Automated lift trucks are one example of such vehicles and make it possible for example for a load to be loaded, transported and positioned at height without human intervention.

However, in environments such as factories or warehouses, human intervention is still required in addition to the automated operations, for example to check that these operations are progressing correctly or to perform tasks that cannot be carried out by machines alone. These environments are therefore shared between humans and autonomous machines.

Personal safety is of fundamental importance in such working environments and accordingly requires that specific procedures be put in place.

For example, in order to limit the risk of the transported loads falling, the lift trucks are conventionally fitted with mechanical sensors placed on the vertical uprights of the fork used for lifting and transporting these loads.

Such mechanical sensors take the form of end-stops that pivot between a deployed position corresponding to a load that is absent or not in abutment against said end-stop, and a retracted position corresponding to a load that is in abutment against said end-stop.

However, when loads are picked from storage shelving, it is often difficult for the fork to reach a position that allows the mechanical sensors installed at the back of the fork to detect the presence of the load that is to be moved.
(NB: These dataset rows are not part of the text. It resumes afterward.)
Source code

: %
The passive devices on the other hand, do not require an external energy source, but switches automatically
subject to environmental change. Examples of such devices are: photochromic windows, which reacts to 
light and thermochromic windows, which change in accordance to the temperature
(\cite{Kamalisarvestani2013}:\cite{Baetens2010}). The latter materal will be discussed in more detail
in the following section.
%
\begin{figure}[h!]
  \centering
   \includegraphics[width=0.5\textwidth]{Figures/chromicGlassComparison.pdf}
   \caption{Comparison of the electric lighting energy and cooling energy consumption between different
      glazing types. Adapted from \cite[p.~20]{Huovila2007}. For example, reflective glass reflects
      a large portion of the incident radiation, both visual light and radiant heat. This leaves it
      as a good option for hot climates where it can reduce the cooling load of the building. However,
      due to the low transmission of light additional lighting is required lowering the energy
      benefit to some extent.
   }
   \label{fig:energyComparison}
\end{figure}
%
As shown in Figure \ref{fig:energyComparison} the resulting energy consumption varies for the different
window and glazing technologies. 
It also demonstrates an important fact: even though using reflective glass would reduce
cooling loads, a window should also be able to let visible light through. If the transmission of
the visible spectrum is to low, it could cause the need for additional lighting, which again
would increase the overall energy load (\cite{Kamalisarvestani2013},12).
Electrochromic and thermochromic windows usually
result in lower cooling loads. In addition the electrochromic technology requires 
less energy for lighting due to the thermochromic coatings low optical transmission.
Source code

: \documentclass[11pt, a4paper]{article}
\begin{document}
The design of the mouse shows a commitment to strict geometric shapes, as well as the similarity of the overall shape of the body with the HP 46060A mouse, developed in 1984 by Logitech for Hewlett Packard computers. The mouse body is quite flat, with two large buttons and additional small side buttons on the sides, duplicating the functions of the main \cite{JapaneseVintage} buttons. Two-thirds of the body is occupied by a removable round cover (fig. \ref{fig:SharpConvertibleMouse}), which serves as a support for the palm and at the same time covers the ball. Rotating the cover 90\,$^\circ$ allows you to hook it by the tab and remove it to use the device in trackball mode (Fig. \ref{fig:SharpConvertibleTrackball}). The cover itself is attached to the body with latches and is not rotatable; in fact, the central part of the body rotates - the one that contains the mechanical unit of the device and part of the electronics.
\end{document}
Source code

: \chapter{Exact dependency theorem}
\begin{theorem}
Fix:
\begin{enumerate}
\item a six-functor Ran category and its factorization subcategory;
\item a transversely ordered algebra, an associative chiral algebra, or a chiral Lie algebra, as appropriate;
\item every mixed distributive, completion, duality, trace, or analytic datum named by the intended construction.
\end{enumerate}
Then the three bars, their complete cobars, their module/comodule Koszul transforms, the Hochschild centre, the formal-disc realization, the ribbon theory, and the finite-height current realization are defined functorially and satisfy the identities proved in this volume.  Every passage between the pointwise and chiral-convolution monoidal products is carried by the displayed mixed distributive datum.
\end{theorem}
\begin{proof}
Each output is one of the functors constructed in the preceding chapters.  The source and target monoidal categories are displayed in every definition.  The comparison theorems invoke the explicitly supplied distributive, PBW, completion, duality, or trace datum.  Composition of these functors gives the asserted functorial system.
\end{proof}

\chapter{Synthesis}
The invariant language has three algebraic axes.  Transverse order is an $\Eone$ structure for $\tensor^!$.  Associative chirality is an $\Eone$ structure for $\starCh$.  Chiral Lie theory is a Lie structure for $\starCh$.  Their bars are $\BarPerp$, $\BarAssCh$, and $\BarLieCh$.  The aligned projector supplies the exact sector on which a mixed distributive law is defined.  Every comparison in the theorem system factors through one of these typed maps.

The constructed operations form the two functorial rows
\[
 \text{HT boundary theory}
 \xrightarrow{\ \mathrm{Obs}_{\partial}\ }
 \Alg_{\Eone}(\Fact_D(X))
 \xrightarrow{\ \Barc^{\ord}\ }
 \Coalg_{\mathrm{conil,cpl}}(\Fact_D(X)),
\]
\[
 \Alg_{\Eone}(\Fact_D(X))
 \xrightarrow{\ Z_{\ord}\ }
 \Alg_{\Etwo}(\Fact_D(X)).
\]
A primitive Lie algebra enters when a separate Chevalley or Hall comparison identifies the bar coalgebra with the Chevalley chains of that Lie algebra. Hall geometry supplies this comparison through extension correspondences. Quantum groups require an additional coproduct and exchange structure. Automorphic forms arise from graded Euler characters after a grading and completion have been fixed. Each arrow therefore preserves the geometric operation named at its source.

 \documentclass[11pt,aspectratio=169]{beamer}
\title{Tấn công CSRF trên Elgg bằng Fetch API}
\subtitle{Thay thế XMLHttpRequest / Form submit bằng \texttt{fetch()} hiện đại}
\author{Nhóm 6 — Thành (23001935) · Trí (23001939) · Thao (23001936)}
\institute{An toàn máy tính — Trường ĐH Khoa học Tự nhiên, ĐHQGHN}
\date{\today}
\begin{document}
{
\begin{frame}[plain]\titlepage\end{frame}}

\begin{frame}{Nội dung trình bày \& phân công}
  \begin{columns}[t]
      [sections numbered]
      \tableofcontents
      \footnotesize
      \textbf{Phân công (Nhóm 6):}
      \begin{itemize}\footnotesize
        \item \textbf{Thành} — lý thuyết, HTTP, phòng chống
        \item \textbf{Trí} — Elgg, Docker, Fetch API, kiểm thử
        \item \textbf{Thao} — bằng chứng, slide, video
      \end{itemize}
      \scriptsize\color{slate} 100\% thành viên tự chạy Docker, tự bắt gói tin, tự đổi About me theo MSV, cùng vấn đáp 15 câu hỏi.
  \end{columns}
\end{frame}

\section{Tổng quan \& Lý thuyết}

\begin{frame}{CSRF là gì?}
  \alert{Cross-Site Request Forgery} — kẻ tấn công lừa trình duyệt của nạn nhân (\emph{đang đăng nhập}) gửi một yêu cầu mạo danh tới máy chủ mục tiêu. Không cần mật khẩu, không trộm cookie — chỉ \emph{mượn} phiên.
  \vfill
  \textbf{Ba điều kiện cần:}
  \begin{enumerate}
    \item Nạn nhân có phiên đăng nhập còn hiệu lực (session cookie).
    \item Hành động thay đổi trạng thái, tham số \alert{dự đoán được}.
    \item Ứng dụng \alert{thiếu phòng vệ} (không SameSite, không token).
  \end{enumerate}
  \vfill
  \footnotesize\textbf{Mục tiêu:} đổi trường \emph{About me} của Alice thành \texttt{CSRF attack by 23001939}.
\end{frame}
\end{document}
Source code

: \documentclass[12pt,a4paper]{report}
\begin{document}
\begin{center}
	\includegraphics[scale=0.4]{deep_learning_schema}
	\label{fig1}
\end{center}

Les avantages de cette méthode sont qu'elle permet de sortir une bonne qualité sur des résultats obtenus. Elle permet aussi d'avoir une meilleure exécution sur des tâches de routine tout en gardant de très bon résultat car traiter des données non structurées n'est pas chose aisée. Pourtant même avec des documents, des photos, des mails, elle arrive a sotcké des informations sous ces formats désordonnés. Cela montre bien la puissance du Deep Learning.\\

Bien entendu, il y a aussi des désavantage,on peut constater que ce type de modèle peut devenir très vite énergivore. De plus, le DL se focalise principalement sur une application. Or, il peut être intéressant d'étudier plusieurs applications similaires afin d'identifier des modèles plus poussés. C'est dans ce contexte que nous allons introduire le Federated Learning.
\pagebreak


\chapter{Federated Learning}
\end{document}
Such is notably the case when the load that is to be collected is set back towards the inside of the shelving. It then sometimes becomes necessary to replace the existing storage shelving with shelving of a different design.

In order to overcome this disadvantage, one solution is to equip the lift trucks with telemeters.

However, telemeters which use a point measurement system are not able to detect all types of load. Such may for example be the case when the load that is to be detected has holes or else bores, as is notably the case with tyres.

In the light of the foregoing, the object of the invention is therefore to propose an autonomous lift truck capable of remote and contactless detection of the loads that are to be transported, with a high level of reliability of detection, irrespective of the size or shape of the loads that are to be detected.

One subject of the invention is an autonomous lift truck comprising a vertically mobile fork equipped with at least two blades for lifting loads, a drive system for moving the lift truck, and a control unit able to command the operation of the drive system for autonomously guiding the lift truck.

According to one general feature, the lift truck further comprises a contactless load-detection device, said detection device being able to move together with the fork and positioned above the blades of said fork.

The detection device is able to emit a beam of light that sweeps at least a predefined planar detection zone situated above at least one of the blades of the fork so as to detect the presence or absence of a load that is to be lifted.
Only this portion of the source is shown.